Go Back
+ servings

Ca Ngu Kho Thom Braised Bonito with Pineapples

Classic fish to use is bonito, however if you have other meaty fish such as tuna, king mackerel, salmon, or swordfish the flavors will work as well.
Prep Time: 20 minutes
Cook Time: 20 minutes
Total Time: 40 minutes
Servings: 4


  • 2 lbs Bonito Steaks roughly 4-5 steaks depending on size of fish
  • 1 ts salt
  • 1 ts sugar
  • 1 tbs cooking oil
  • 1 tbs minced garlic
  • 1 minced shallot
  • 1.5 cups of young coconut water or plain water
  • 1 ts fish sauce
  • 1 ts nuoc mau optional
  • 1 heaping cup of ripe pineapple chopped into 2 inch chunks
  • 1 large ripe meaty tomato quartered
  • 2 chopped thai chile optional
  • 2 tbs chopped cilantro and green onion


  • Marinate the bonito steaks with salt, sugar for about 15 minutes.
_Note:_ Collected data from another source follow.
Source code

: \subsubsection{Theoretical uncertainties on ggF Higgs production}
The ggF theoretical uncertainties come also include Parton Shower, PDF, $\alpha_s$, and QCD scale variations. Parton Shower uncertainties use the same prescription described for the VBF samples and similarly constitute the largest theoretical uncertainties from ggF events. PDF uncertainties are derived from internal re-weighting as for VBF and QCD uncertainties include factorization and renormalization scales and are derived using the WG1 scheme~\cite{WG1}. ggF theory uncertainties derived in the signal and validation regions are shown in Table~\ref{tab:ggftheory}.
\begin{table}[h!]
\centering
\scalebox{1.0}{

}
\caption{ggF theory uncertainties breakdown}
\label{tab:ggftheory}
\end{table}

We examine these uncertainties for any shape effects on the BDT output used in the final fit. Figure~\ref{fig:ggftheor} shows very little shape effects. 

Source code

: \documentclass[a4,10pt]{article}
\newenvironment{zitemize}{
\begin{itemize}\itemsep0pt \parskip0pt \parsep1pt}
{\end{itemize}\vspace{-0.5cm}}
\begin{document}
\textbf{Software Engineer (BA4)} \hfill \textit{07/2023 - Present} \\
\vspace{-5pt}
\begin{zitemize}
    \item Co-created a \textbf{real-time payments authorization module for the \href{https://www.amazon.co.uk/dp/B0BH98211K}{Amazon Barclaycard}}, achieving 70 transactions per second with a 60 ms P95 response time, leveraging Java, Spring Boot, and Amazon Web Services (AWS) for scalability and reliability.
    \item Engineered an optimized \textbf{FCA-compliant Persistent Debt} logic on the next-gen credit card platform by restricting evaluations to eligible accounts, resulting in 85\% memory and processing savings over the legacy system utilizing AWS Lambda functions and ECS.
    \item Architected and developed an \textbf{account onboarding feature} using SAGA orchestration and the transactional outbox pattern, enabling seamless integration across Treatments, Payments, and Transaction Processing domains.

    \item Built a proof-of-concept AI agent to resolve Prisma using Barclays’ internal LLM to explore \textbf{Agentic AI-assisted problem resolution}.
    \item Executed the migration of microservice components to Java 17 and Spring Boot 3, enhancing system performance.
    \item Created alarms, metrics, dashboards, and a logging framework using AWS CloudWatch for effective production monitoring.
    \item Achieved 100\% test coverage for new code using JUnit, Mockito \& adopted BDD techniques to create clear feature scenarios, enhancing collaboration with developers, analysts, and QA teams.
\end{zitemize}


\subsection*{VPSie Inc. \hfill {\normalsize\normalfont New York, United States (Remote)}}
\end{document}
In the meantime, prep the other ingredients.
  • In a large shallow pan or dutch oven on medium heat, add oil and saute garlic and shallots until fragrant. Sear the steaks each side for some color. Add the pineapples and tomatoes and young coconut water. You may have to add more or less depending on this size of your pan, just make sure they just barely cover the fish. If you have some prepared nuoc mau, add that now. Bring to gentle simmer and allow liquid to slowly reduce. When it's reduced by about 1/2, adjust final seasoning with fish sauce, thai chile, fresh black pepper. Turn off heat and transfer to serving bowl and top with cilantro and green onion and serve immediately with rice.